Go Strategies and Tactics
Capture: The One Basic Rule of Go
The one basic rule in Go is: When a stone becomes surrounded, it is captured. By surrounding and capturing your opponent’s stones, you will be able to gain more territory on the board, which is the ultimate object of the game. If a stone is surrounded, the Chinese say it has no breaths left. Westerners prefer to say that it has no liberties.
When a stone is captured, or taken as Go players say, it is picked up off of the board and becomes the prisoner of the other player. As will be shown later, when the score is counted at the end of the game, prisoners—the stones lost—will be subtracted from their original owner’s territory.
When a stone attaches to other stones a group begins to form and becomes stronger because The group has made it harder to be surrounded. Now the number of liberties—spaces around the group perimeter—is six instead of four.
When a stone or group has only one liberty it is in atari. This is a Japanese word that means a stone or group can be taken on the next move. (Japanese terms and rules are used in Western Go because they introduced the game and promoted it.) Saying “atari” is similar to announcing “check” in chess. It is polite in beginners’ games to warn of an impending capture, but it is usually not done in competitive situations.

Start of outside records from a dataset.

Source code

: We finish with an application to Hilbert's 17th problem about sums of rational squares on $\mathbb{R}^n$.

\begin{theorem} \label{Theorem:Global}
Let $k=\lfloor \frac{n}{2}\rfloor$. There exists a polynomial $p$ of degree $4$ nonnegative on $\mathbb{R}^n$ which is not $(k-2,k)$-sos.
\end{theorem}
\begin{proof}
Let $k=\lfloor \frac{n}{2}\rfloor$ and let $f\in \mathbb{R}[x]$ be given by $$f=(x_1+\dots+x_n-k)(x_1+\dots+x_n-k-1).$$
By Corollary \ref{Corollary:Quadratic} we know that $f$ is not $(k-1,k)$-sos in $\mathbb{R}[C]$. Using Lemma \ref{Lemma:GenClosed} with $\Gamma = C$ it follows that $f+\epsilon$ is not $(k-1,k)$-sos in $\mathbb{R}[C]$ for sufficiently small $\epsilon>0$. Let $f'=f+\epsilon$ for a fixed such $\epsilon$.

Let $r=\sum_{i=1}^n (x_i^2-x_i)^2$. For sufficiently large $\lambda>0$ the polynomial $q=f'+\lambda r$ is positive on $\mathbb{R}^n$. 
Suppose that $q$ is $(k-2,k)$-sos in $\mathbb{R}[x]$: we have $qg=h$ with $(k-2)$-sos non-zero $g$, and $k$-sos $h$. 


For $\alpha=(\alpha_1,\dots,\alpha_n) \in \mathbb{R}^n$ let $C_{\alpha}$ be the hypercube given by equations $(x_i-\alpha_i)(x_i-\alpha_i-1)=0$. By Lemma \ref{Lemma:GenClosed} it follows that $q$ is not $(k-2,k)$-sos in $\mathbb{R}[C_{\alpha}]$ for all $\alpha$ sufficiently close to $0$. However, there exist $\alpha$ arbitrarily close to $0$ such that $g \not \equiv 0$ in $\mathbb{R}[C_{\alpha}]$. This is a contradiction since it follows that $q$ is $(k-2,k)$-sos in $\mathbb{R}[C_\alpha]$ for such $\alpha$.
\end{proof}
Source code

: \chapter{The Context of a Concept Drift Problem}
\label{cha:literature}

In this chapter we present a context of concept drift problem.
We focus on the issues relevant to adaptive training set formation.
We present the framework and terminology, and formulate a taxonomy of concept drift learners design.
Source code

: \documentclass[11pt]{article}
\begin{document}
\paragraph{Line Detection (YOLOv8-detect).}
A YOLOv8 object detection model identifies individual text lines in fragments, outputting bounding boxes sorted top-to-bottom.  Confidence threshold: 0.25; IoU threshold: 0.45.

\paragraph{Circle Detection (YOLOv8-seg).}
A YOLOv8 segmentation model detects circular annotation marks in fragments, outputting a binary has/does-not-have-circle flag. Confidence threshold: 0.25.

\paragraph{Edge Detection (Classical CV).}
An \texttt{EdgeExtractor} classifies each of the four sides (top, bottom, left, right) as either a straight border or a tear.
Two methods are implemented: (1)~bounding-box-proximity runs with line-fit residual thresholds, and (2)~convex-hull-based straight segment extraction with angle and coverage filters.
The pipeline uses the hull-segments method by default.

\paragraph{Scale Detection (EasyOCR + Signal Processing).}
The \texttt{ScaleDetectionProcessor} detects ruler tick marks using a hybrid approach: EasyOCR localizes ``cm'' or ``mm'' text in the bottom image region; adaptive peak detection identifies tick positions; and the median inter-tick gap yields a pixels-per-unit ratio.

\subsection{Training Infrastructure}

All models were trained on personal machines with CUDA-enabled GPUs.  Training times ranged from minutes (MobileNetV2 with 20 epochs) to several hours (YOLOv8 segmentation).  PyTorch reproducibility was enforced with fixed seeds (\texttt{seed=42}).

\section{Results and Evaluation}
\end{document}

Look at the situation of an inside liberty carefully. It appears that in playing inside, the played stone would have no liberties, but it is placed on the active player’s turn. Go is very logical, so the active can take before the surrounded player can.
As you will see when you play your first few games, the characteristics of the sides and corners will create some very interesting situations.
Middle Eyes
Loosely defined, eyes are empty spaces surrounded by stones. This concept will become clearer as the professional game progresses.
You will find you need to think of full-board strategies involving not only the stones that are already on the board, but also empty areas where there are no stones. You will then see why you usually can’t win everything on the board, and how the role of artful sacrifice is so important in Go and so absent in the capture game. Go is called the “supreme game of harmony and balance” because you must “give” to “get.”
Double Atari
You can put a stone into atari when you make a move that leaves it with only one liberty. A double atari results when you put two stones into atari with one move.
Clever Moves
Clever moves that are not obvious are called tesuji in Japanese.
The best moves in Go are those with more than one meaning.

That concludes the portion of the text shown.